Un tercer auto, un sedán elegante y discreto, se estacionó detrás del de Santiago. Rodrigo bajó. No dijo nada. Solo se quedó ahí, observando, con su expresión indescifrable.
Santiago lo vio y su sonrisa se hizo más maliciosa.
"Miren quién llegó. El genio preocupado. ¿Vienes a rescatar a la damisela en apuros, Rodrigo?"
Rodrigo ignoró a Santiago y me miró a mí. Su pregunta fue simple, directa, casi clínica.
"¿Quién es él, Ximena?"
Su tono era tranquilo, pero la intensidad en su mirada era innegable. Por un segundo, pareció una pregunta genuina, casi preocupada.
Pero Santiago soltó una carcajada.
"¡Uy, ya salió el celoso! No te hagas, Rodrigo. De todos nosotros, tú eres el que siempre la ha querido tener en corto. ¿O ya se les olvidó a todos quién fue el primero en besarla?"
El aire se cortó. Diego me soltó el brazo como si quemara y me miró con una expresión de shock y traición. Santiago sonreía, triunfante por haber lanzado la bomba.

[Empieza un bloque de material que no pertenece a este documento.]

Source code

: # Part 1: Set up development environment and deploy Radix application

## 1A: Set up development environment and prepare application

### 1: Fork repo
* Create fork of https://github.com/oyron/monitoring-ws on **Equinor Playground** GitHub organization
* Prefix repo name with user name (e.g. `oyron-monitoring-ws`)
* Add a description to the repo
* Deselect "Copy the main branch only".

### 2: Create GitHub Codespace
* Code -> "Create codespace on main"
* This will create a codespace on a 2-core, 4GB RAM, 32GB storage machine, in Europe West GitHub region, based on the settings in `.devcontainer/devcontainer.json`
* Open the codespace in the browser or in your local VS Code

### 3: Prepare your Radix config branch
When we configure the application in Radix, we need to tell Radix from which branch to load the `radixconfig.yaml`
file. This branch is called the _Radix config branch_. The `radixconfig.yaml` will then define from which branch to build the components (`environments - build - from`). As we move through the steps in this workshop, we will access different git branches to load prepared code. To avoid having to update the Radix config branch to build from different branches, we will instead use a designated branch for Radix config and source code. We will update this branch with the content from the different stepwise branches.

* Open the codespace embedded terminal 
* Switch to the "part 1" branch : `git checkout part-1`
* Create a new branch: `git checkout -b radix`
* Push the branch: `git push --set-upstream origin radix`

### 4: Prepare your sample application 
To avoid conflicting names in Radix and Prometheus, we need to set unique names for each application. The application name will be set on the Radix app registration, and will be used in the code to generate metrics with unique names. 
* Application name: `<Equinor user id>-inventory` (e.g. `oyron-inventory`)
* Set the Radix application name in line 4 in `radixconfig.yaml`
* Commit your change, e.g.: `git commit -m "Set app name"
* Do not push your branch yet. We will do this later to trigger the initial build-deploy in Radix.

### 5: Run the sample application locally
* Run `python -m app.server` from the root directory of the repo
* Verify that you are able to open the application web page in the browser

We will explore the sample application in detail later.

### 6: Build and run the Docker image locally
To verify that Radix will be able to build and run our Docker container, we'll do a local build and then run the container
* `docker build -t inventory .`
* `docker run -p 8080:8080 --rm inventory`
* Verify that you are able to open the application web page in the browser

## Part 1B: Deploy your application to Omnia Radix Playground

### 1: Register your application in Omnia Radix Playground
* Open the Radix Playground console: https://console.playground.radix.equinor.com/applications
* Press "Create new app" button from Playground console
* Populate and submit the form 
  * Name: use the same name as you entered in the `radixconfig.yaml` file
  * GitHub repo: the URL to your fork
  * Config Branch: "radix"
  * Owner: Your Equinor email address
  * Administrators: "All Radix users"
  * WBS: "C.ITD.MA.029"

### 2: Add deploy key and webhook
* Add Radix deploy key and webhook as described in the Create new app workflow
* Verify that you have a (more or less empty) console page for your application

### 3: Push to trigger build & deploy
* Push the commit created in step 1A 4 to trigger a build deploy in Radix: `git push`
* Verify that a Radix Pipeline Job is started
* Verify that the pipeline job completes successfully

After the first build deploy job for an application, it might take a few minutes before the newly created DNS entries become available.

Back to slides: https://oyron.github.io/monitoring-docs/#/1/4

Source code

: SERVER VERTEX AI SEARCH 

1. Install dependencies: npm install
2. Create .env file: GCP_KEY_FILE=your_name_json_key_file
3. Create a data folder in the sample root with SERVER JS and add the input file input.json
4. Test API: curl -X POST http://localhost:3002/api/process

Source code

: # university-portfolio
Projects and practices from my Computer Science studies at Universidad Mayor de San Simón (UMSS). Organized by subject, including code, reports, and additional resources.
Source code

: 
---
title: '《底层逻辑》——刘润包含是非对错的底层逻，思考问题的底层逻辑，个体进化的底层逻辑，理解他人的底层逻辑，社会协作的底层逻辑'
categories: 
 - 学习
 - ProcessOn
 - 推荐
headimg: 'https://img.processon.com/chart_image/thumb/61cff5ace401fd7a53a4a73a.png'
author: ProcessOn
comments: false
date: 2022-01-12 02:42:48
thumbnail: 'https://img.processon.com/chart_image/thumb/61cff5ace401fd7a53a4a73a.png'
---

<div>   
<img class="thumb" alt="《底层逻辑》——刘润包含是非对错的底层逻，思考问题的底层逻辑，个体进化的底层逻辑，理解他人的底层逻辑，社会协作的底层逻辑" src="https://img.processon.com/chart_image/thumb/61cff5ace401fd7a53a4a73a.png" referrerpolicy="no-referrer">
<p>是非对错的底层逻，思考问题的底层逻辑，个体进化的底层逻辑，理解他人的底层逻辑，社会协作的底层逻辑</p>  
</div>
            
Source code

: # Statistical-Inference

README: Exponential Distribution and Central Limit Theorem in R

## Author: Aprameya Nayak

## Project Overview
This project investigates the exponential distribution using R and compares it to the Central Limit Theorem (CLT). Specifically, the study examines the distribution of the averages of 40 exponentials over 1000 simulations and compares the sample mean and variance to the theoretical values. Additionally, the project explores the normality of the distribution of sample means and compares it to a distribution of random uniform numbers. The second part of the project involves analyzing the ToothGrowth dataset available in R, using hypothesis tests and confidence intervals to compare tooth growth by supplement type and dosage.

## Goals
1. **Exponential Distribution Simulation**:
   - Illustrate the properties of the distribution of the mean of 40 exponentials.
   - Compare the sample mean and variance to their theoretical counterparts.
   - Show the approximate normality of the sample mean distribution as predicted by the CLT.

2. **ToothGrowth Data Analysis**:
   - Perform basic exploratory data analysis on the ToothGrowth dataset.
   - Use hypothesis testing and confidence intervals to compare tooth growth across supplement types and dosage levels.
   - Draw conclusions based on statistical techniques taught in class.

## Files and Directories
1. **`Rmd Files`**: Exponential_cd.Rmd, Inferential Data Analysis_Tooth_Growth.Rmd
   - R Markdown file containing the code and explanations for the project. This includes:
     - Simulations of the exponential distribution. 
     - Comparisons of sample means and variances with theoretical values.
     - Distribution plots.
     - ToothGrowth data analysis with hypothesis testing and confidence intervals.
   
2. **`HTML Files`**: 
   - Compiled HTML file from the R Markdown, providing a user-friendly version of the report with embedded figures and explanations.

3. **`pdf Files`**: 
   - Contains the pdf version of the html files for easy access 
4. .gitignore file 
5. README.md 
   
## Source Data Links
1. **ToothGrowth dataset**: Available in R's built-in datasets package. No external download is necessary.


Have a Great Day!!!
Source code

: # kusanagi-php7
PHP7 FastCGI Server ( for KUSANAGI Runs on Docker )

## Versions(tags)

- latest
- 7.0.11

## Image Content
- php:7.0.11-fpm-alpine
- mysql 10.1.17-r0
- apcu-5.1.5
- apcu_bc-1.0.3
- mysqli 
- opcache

Yo me quedé paralizada, mirando a Rodrigo.
Era verdad.
Sucedió hace años, en una de esas fiestas aburridas. Yo estaba triste por alguna tontería y él me encontró en el jardín. No dijo nada, solo se sentó a mi lado. Y luego, sin previo aviso, me besó. Fue un beso torpe, rápido, pero fue mi primero. Al día siguiente, actuó como si nada hubiera pasado. Y yo, por vergüenza, también lo hice. Nadie lo sabía. O eso creía yo.
Rodrigo no reaccionó a la provocación de Santiago. Su mirada seguía fija en mí, esperando una respuesta a su pregunta. Pero ahora la pregunta tenía un peso diferente. No era solo curiosidad. Era una demanda. Una reclamación.
Me sentí desnuda, expuesta. Los tres me rodeaban, cada uno reclamando una parte de mí que yo ya no estaba dispuesta a dar.
"Váyanse al diablo," susurré, la rabia finalmente superando el miedo y la humillación. "Todos ustedes."
Me di la vuelta, subí a mi auto y arranqué, dejando atrás a los tres hombres parados en medio de la carretera, mirándome ir. Por primera vez, yo tenía el control del volante. Y sabía exactamente a dónde me dirigía: a un lugar muy lejos de ellos.